The development could speed the deployment of LED-based lighting which, in turn, could significantly reduce greenhouse gas emissions, energy costs and the world's consumption of oil, gas and nuclear power. At the same time the use of arrays of small LEDs, as is already done in some signage, would allow innovative ways of illuminating rooms, buildings and products.

Using a new patent-pending process that creates "NanoPockets" and other improvements in the semiconductor substrate, Kopin claims to have developed blue LEDs that are as bright as commercial devices but that can driven by a lower voltage. To achieve a 20-milliamp current, and a brightness of 100-millicandela, Kopin's CyberLite blue LEDs require less than 2.9-V compared with the 3.3-V required for commercial LEDs.

"Getting below three volts has been a scientific hurdle for nearly a decade," said John Fan, Kopin's founder and chairman, in a statement. "With further development, we can approach the holy grail of using these solid-state sources for general lighting," he added.
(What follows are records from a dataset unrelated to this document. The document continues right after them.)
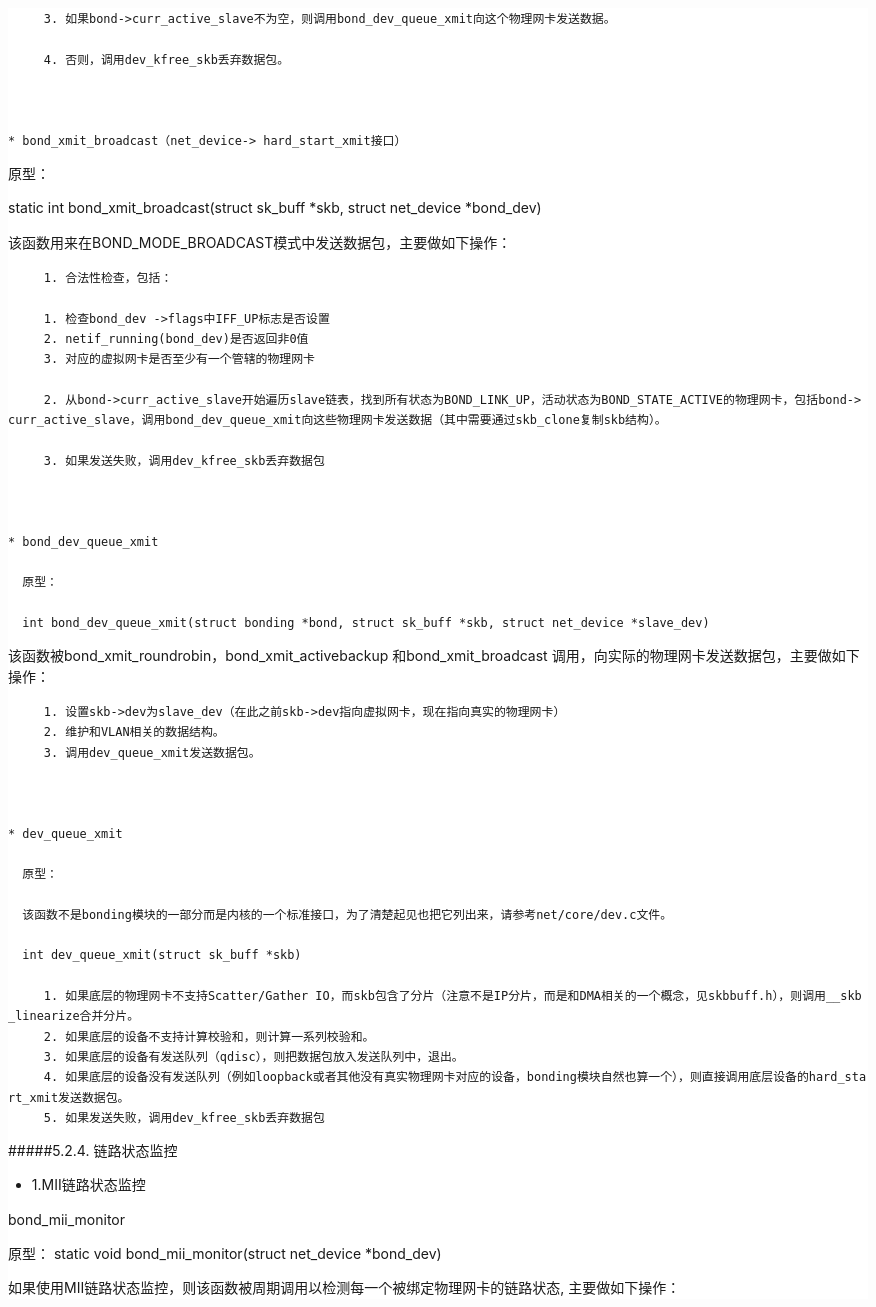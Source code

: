          3. 如果bond->curr_active_slave不为空，则调用bond_dev_queue_xmit向这个物理网卡发送数据。

         4. 否则，调用dev_kfree_skb丢弃数据包。

 

    * bond_xmit_broadcast（net_device-> hard_start_xmit接口）

原型：

static int bond_xmit_broadcast(struct sk_buff *skb, struct net_device *bond_dev)

该函数用来在BOND_MODE_BROADCAST模式中发送数据包，主要做如下操作：

         1. 合法性检查，包括：

         1. 检查bond_dev ->flags中IFF_UP标志是否设置
         2. netif_running(bond_dev)是否返回非0值
         3. 对应的虚拟网卡是否至少有一个管辖的物理网卡

         2. 从bond->curr_active_slave开始遍历slave链表，找到所有状态为BOND_LINK_UP，活动状态为BOND_STATE_ACTIVE的物理网卡，包括bond->curr_active_slave，调用bond_dev_queue_xmit向这些物理网卡发送数据（其中需要通过skb_clone复制skb结构）。

         3. 如果发送失败，调用dev_kfree_skb丢弃数据包

 

    * bond_dev_queue_xmit

      原型：

      int bond_dev_queue_xmit(struct bonding *bond, struct sk_buff *skb, struct net_device *slave_dev)

   该函数被bond_xmit_roundrobin，bond_xmit_activebackup 和bond_xmit_broadcast 调用，向实际的物理网卡发送数据包，主要做如下操作：

         1. 设置skb->dev为slave_dev（在此之前skb->dev指向虚拟网卡，现在指向真实的物理网卡）
         2. 维护和VLAN相关的数据结构。
         3. 调用dev_queue_xmit发送数据包。

 

    * dev_queue_xmit

      原型：

      该函数不是bonding模块的一部分而是内核的一个标准接口，为了清楚起见也把它列出来，请参考net/core/dev.c文件。

      int dev_queue_xmit(struct sk_buff *skb)

         1. 如果底层的物理网卡不支持Scatter/Gather IO，而skb包含了分片（注意不是IP分片，而是和DMA相关的一个概念，见skbbuff.h），则调用__skb_linearize合并分片。
         2. 如果底层的设备不支持计算校验和，则计算一系列校验和。
         3. 如果底层的设备有发送队列（qdisc），则把数据包放入发送队列中，退出。
         4. 如果底层的设备没有发送队列（例如loopback或者其他没有真实物理网卡对应的设备，bonding模块自然也算一个），则直接调用底层设备的hard_start_xmit发送数据包。
         5. 如果发送失败，调用dev_kfree_skb丢弃数据包

#####5.2.4. 链路状态监控

* 1.MII链路状态监控

bond_mii_monitor

原型： static void bond_mii_monitor(struct net_device *bond_dev)

   如果使用MII链路状态监控，则该函数被周期调用以检测每一个被绑定物理网卡的链路状态, 主要做如下操作：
The blue CyberLite LED can be combined with a yellow phosphor coating to create a white LED.

"With CyberLites, we've taken a very important first step in the commercialization of nanotechnology," said Fan. "The next step is achieving mass production. Although this is always the toughest part, as we did with our HBT Transistors and CyberDisplay technologies, we believe we can move CyberLites into large-volume production for the mass market. We have already begun shipping evaluation samples of CyberLites to prospective customers towards this goal."
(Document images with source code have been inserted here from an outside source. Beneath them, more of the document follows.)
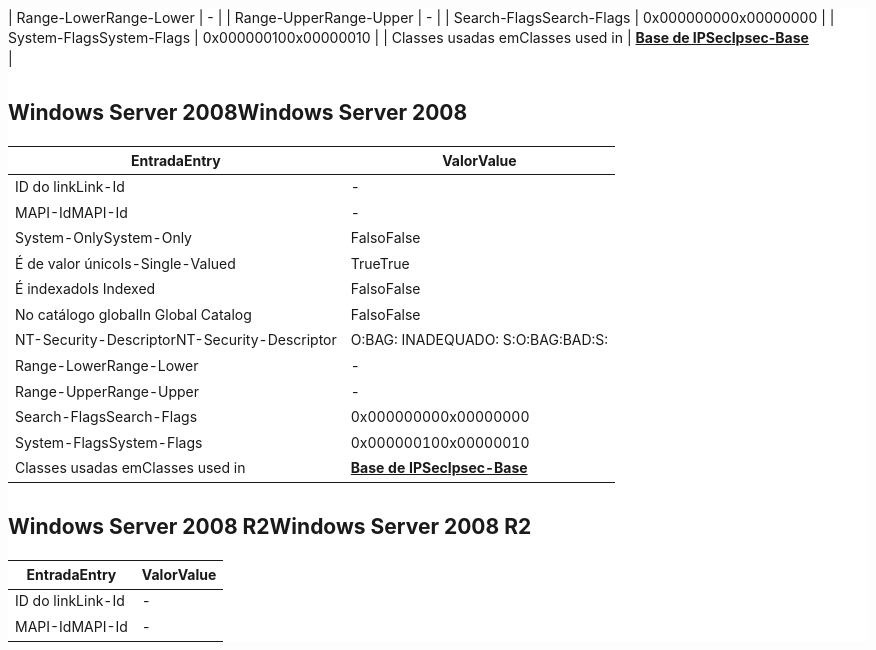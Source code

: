 | <span data-ttu-id="f93d3-190">Range-Lower</span><span class="sxs-lookup"><span data-stu-id="f93d3-190">Range-Lower</span></span>            | \-                                           |
| <span data-ttu-id="f93d3-191">Range-Upper</span><span class="sxs-lookup"><span data-stu-id="f93d3-191">Range-Upper</span></span>            | \-                                           |
| <span data-ttu-id="f93d3-192">Search-Flags</span><span class="sxs-lookup"><span data-stu-id="f93d3-192">Search-Flags</span></span>           | <span data-ttu-id="f93d3-193">0x00000000</span><span class="sxs-lookup"><span data-stu-id="f93d3-193">0x00000000</span></span>                                   |
| <span data-ttu-id="f93d3-194">System-Flags</span><span class="sxs-lookup"><span data-stu-id="f93d3-194">System-Flags</span></span>           | <span data-ttu-id="f93d3-195">0x00000010</span><span class="sxs-lookup"><span data-stu-id="f93d3-195">0x00000010</span></span>                                   |
| <span data-ttu-id="f93d3-196">Classes usadas em</span><span class="sxs-lookup"><span data-stu-id="f93d3-196">Classes used in</span></span>        | [<span data-ttu-id="f93d3-197">**Base de IPSec**</span><span class="sxs-lookup"><span data-stu-id="f93d3-197">**Ipsec-Base**</span></span>](c-ipsecbase.md)<br/> |



## <a name="windows-server-2008"></a><span data-ttu-id="f93d3-198">Windows Server 2008</span><span class="sxs-lookup"><span data-stu-id="f93d3-198">Windows Server 2008</span></span>



| <span data-ttu-id="f93d3-199">Entrada</span><span class="sxs-lookup"><span data-stu-id="f93d3-199">Entry</span></span> | <span data-ttu-id="f93d3-200">Valor</span><span class="sxs-lookup"><span data-stu-id="f93d3-200">Value</span></span> |
|------------------------|----------------------------------------------|
| <span data-ttu-id="f93d3-201">ID do link</span><span class="sxs-lookup"><span data-stu-id="f93d3-201">Link-Id</span></span>                | \-                                           |
| <span data-ttu-id="f93d3-202">MAPI-Id</span><span class="sxs-lookup"><span data-stu-id="f93d3-202">MAPI-Id</span></span>                | \-                                           |
| <span data-ttu-id="f93d3-203">System-Only</span><span class="sxs-lookup"><span data-stu-id="f93d3-203">System-Only</span></span>            | <span data-ttu-id="f93d3-204">Falso</span><span class="sxs-lookup"><span data-stu-id="f93d3-204">False</span></span>                                        |
| <span data-ttu-id="f93d3-205">É de valor único</span><span class="sxs-lookup"><span data-stu-id="f93d3-205">Is-Single-Valued</span></span>       | <span data-ttu-id="f93d3-206">True</span><span class="sxs-lookup"><span data-stu-id="f93d3-206">True</span></span>                                         |
| <span data-ttu-id="f93d3-207">É indexado</span><span class="sxs-lookup"><span data-stu-id="f93d3-207">Is Indexed</span></span>             | <span data-ttu-id="f93d3-208">Falso</span><span class="sxs-lookup"><span data-stu-id="f93d3-208">False</span></span>                                        |
| <span data-ttu-id="f93d3-209">No catálogo global</span><span class="sxs-lookup"><span data-stu-id="f93d3-209">In Global Catalog</span></span>      | <span data-ttu-id="f93d3-210">Falso</span><span class="sxs-lookup"><span data-stu-id="f93d3-210">False</span></span>                                        |
| <span data-ttu-id="f93d3-211">NT-Security-Descriptor</span><span class="sxs-lookup"><span data-stu-id="f93d3-211">NT-Security-Descriptor</span></span> | <span data-ttu-id="f93d3-212">O:BAG: INADEQUADO: S:</span><span class="sxs-lookup"><span data-stu-id="f93d3-212">O:BAG:BAD:S:</span></span>                                 |
| <span data-ttu-id="f93d3-213">Range-Lower</span><span class="sxs-lookup"><span data-stu-id="f93d3-213">Range-Lower</span></span>            | \-                                           |
| <span data-ttu-id="f93d3-214">Range-Upper</span><span class="sxs-lookup"><span data-stu-id="f93d3-214">Range-Upper</span></span>            | \-                                           |
| <span data-ttu-id="f93d3-215">Search-Flags</span><span class="sxs-lookup"><span data-stu-id="f93d3-215">Search-Flags</span></span>           | <span data-ttu-id="f93d3-216">0x00000000</span><span class="sxs-lookup"><span data-stu-id="f93d3-216">0x00000000</span></span>                                   |
| <span data-ttu-id="f93d3-217">System-Flags</span><span class="sxs-lookup"><span data-stu-id="f93d3-217">System-Flags</span></span>           | <span data-ttu-id="f93d3-218">0x00000010</span><span class="sxs-lookup"><span data-stu-id="f93d3-218">0x00000010</span></span>                                   |
| <span data-ttu-id="f93d3-219">Classes usadas em</span><span class="sxs-lookup"><span data-stu-id="f93d3-219">Classes used in</span></span>        | [<span data-ttu-id="f93d3-220">**Base de IPSec**</span><span class="sxs-lookup"><span data-stu-id="f93d3-220">**Ipsec-Base**</span></span>](c-ipsecbase.md)<br/> |



## <a name="windows-server-2008-r2"></a><span data-ttu-id="f93d3-221">Windows Server 2008 R2</span><span class="sxs-lookup"><span data-stu-id="f93d3-221">Windows Server 2008 R2</span></span>



| <span data-ttu-id="f93d3-222">Entrada</span><span class="sxs-lookup"><span data-stu-id="f93d3-222">Entry</span></span> | <span data-ttu-id="f93d3-223">Valor</span><span class="sxs-lookup"><span data-stu-id="f93d3-223">Value</span></span> |
|------------------------|----------------------------------------------|
| <span data-ttu-id="f93d3-224">ID do link</span><span class="sxs-lookup"><span data-stu-id="f93d3-224">Link-Id</span></span>                | \-                                           |
| <span data-ttu-id="f93d3-225">MAPI-Id</span><span class="sxs-lookup"><span data-stu-id="f93d3-225">MAPI-Id</span></span>                | \-                                           |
Much of Kopin's technology development is based on minimizing defects in the semiconductor crystal lattice using proprietary wafer engineering processes. CyberLites are fabricated on gallium nitride compounds grown on aluminum oxide (sapphire) substrates by the same process, organometallic chemical vapor deposition, that Kopin uses for volume production of its heterojunction bipolar transistor wafers. In addition to high brightness and low voltage, CyberLites have achieved electrostatic discharge (ESD) resistance of over 4000-V. High ESD resistance is critical for industrial applications such as automotie electronics, where white LEDs may be deployed as lighting.

"Kopin took the wafer engineering process one step further in creating CyberLites. Realizing that defects cannot be completely eliminated, Kopin provided confinements for production of light away from the defects, and inside these NanoPockets," said Professor Jagdish Narayan of North Carolina State University, a co-author of the Applied Physics Letters paper.